Another solution could be more of a specialist role for statisticians within science. It’s already the norm in high-stakes, large-budget research like clinical trials that statisticians should be consulted as part of designing the study and analysing results. Perhaps this should be the norm in other areas of science, too? I suspect the statistics gap might be especially bad in my field of ecology and evolution, because although it is a STEM subject, people often go into it not because they are especially quantitatively-minded but because of their passion for, and encyclopaedic knowledge of, wildlife. This in itself is a valuable attribute, and perhaps we ought to be selecting for this passion (and the equivalent in other fields) separately from the ability to thoroughly understand statistical concepts, rather than hoping for both to exist in a single person.

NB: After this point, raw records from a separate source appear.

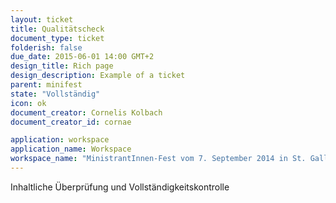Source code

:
 ```yaml
---
layout: ticket
title: Qualitätscheck
document_type: ticket
folderish: false
due_date: 2015-06-01 14:00 GMT+2
design_title: Rich page
design_description: Example of a ticket
parent: minifest
state: "Vollständig"
icon: ok
document_creator: Cornelis Kolbach
document_creator_id: cornae

application: workspace
application_name: Workspace
workspace_name: "MinistrantInnen-Fest vom 7. September 2014 in St. Gallen"
---
```


Inhaltliche Überprüfung und Vollständigkeitskontrolle
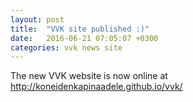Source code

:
 ```yaml
---
layout: post
title:  "VVK site published :)"
date:   2016-06-21 07:05:07 +0300
categories: vvk news site
---
```


The new VVK website is now online at
http://koneidenkapinaadele.github.io/vvk/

What I’d love to see would be departments like my department of biology hiring a handful of dedicated people for statistics support for all the researchers that work there. Just as you can pop in to see the people at IT support for help with your computer, you ought to be able to fire off a quick email to the stats office for advice on the analysis of your data. We don’t expect researchers to be self-sufficient when it comes to IT problems. Perhaps we should recognise that a thorough understanding of statistics is also a specialist expertise in its own right, and not one that we need every individual researcher to possess. This would be an ideal job for the large number of smart people with a broad interest in science but little interest in advancing in a particular niche, for whom there’s currently not much place in academia. More importantly, it would be an efficient way to distribute people who have good quantitative skills, potentially dramatically improving the quality of all the research produced across a department.
The statistics gap is probably a function of science that’s moved on faster than some of its institutions, including, perhaps, the way it’s taught. The amount of data we are able to collect nowadays is enormous. The methods available to analyse it are dazzling. The rate at which new developments are published by researchers around the world is galloping. And into this increasingly quantitatively sophisticated world, students are sent unprepared, with the vague expectation that they’ll somehow just pick it up off people who are oftentimes also just winging it. This is something that’s quite likely holding back the quality of research we produce – but to close the gap wouldn’t require any great leaps forward in technology, or huge investments of money. All we need to do is take the knowledge we already have, and spread it more effectively.